» **ACTIVITY**
Return each record word for word and omit the pictures.

[Source texts of formatted documents]
= Beginning of Section =
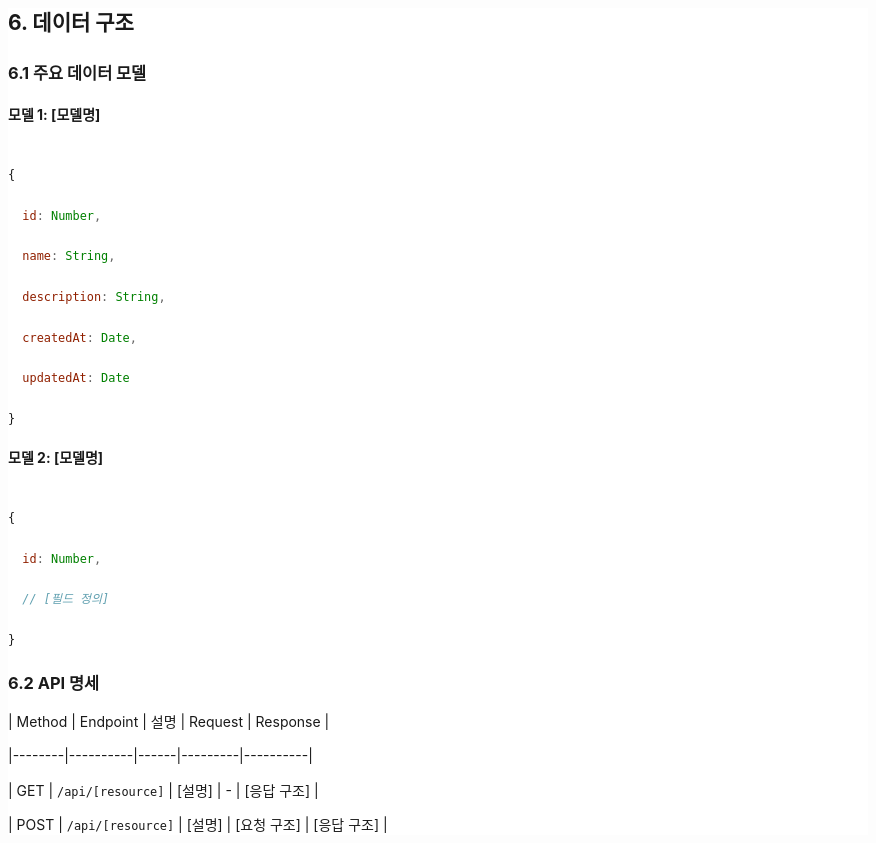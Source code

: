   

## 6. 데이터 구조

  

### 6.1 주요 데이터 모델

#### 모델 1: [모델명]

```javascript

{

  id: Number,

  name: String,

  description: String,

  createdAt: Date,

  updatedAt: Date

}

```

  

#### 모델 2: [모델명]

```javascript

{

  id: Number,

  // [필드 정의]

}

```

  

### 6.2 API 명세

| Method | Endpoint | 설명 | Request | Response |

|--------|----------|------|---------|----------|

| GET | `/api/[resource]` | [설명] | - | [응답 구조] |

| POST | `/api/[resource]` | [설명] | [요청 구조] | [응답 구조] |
= End of Section =
» **TASK RESPONSE**
Source code

:   

## 6. 데이터 구조

  

### 6.1 주요 데이터 모델

#### 모델 1: [모델명]

```javascript

{

  id: Number,

  name: String,

  description: String,

  createdAt: Date,

  updatedAt: Date

}

```

  

#### 모델 2: [모델명]

```javascript

{

  id: Number,

  // [필드 정의]

}

```

  

### 6.2 API 명세

| Method | Endpoint | 설명 | Request | Response |

|--------|----------|------|---------|----------|

| GET | `/api/[resource]` | [설명] | - | [응답 구조] |

| POST | `/api/[resource]` | [설명] | [요청 구조] | [응답 구조] |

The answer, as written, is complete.